**Required action**
Since the pictures are not wanted, reproduce only the rest of the records, exactly as given.

[Items from a data source]
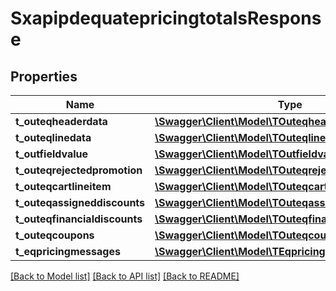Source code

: # SxapipdequatepricingtotalsResponse

## Properties
Name | Type | Description | Notes
------------ | ------------- | ------------- | -------------
**t_outeqheaderdata** | [**\Swagger\Client\Model\TOuteqheaderdataResp**](TOuteqheaderdataResp.md) |  | [optional] 
**t_outeqlinedata** | [**\Swagger\Client\Model\TOuteqlinedataResp**](TOuteqlinedataResp.md) |  | [optional] 
**t_outfieldvalue** | [**\Swagger\Client\Model\TOutfieldvalueResp**](TOutfieldvalueResp.md) |  | [optional] 
**t_outeqrejectedpromotion** | [**\Swagger\Client\Model\TOuteqrejectedpromotionResp**](TOuteqrejectedpromotionResp.md) |  | [optional] 
**t_outeqcartlineitem** | [**\Swagger\Client\Model\TOuteqcartlineitemResp**](TOuteqcartlineitemResp.md) |  | [optional] 
**t_outeqassigneddiscounts** | [**\Swagger\Client\Model\TOuteqassigneddiscountsResp**](TOuteqassigneddiscountsResp.md) |  | [optional] 
**t_outeqfinancialdiscounts** | [**\Swagger\Client\Model\TOuteqfinancialdiscountsResp**](TOuteqfinancialdiscountsResp.md) |  | [optional] 
**t_outeqcoupons** | [**\Swagger\Client\Model\TOuteqcouponsResp**](TOuteqcouponsResp.md) |  | [optional] 
**t_eqpricingmessages** | [**\Swagger\Client\Model\TEqpricingmessagesResp**](TEqpricingmessagesResp.md) |  | [optional] 

[[Back to Model list]](../README.md#documentation-for-models) [[Back to API list]](../README.md#documentation-for-api-endpoints) [[Back to README]](../README.md)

**Answer**
Source code

: # SxapipdequatepricingtotalsResponse

## Properties
Name | Type | Description | Notes
------------ | ------------- | ------------- | -------------
**t_outeqheaderdata** | [**\Swagger\Client\Model\TOuteqheaderdataResp**](TOuteqheaderdataResp.md) |  | [optional] 
**t_outeqlinedata** | [**\Swagger\Client\Model\TOuteqlinedataResp**](TOuteqlinedataResp.md) |  | [optional] 
**t_outfieldvalue** | [**\Swagger\Client\Model\TOutfieldvalueResp**](TOutfieldvalueResp.md) |  | [optional] 
**t_outeqrejectedpromotion** | [**\Swagger\Client\Model\TOuteqrejectedpromotionResp**](TOuteqrejectedpromotionResp.md) |  | [optional] 
**t_outeqcartlineitem** | [**\Swagger\Client\Model\TOuteqcartlineitemResp**](TOuteqcartlineitemResp.md) |  | [optional] 
**t_outeqassigneddiscounts** | [**\Swagger\Client\Model\TOuteqassigneddiscountsResp**](TOuteqassigneddiscountsResp.md) |  | [optional] 
**t_outeqfinancialdiscounts** | [**\Swagger\Client\Model\TOuteqfinancialdiscountsResp**](TOuteqfinancialdiscountsResp.md) |  | [optional] 
**t_outeqcoupons** | [**\Swagger\Client\Model\TOuteqcouponsResp**](TOuteqcouponsResp.md) |  | [optional] 
**t_eqpricingmessages** | [**\Swagger\Client\Model\TEqpricingmessagesResp**](TEqpricingmessagesResp.md) |  | [optional] 

[[Back to Model list]](../README.md#documentation-for-models) [[Back to API list]](../README.md#documentation-for-api-endpoints) [[Back to README]](../README.md)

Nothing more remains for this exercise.